TO DO
Of the entries below, copy only those lines that contain the word "curl".

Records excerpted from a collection
——

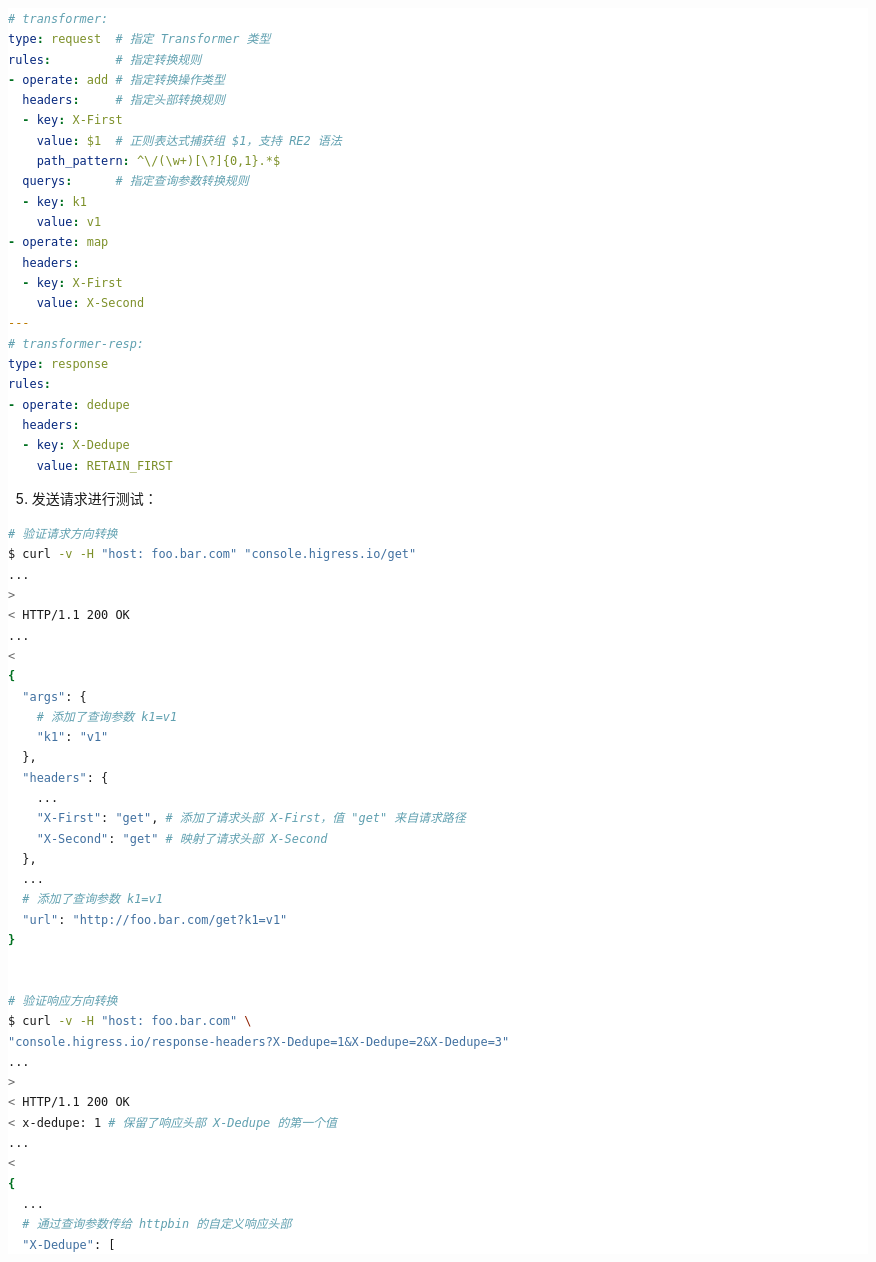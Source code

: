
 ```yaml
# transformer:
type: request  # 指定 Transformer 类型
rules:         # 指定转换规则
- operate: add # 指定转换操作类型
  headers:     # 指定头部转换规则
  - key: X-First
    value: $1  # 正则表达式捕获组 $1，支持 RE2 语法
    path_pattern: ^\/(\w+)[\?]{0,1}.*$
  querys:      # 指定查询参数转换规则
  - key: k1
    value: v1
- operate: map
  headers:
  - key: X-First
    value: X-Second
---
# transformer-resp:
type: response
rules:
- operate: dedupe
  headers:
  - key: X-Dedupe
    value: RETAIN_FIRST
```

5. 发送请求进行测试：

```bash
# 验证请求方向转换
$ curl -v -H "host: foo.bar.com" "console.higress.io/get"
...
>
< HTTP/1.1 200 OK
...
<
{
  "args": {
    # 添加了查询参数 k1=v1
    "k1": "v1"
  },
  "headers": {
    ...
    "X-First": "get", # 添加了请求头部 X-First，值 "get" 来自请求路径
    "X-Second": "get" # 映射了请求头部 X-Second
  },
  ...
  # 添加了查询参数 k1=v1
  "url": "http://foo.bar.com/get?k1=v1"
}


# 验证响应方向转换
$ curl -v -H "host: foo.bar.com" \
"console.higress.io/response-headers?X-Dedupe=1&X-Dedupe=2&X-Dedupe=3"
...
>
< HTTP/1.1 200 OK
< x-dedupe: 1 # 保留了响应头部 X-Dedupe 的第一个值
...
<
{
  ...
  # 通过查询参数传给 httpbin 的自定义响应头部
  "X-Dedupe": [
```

——

PROBLEM SOLUTION
$ curl -v -H "host: foo.bar.com" "console.higress.io/get"
$ curl -v -H "host: foo.bar.com" \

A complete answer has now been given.